* [EXERCISE BRIEF] For the listing below, output exactly the lines from the line with "This is my first" up to and including the line with "Well I making", and no other lines.

- - -

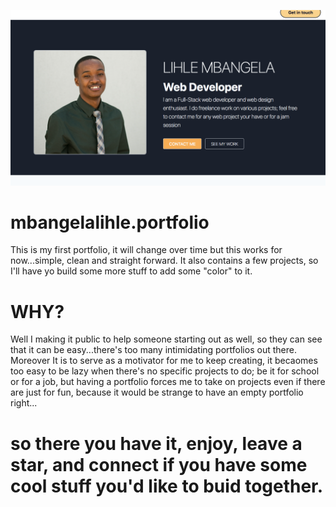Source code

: ![Portfolio hero screenshot](src/img/avatar-readme-screen-grab.png)
# mbangelalihle.portfolio
This is my first portfolio, it will change over time but this works for now...simple, clean and straight forward. It also contains a few projects, so I'll have yo build some more stuff to add some "color" to it.

# WHY?
Well I making it public to help someone starting out as well, so they can see that it can be easy...there's too many intimidating portfolios out there.
Moreover It is to serve as a motivator for me to keep creating, it becaomes too easy to be lazy when there's no specific projects to do; be it for school or for a job, but having a portfolio forces me to take on projects even if there are just for fun, because it would be strange to have an empty portfolio right...

# so there you have it, enjoy, leave a star, and connect if you have some cool stuff you'd like to buid together.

- - -

* [OUTPUT]
This is my first portfolio, it will change over time but this works for now...simple, clean and straight forward. It also contains a few projects, so I'll have yo build some more stuff to add some "color" to it.

# WHY?
Well I making it public to help someone starting out as well, so they can see that it can be easy...there's too many intimidating portfolios out there.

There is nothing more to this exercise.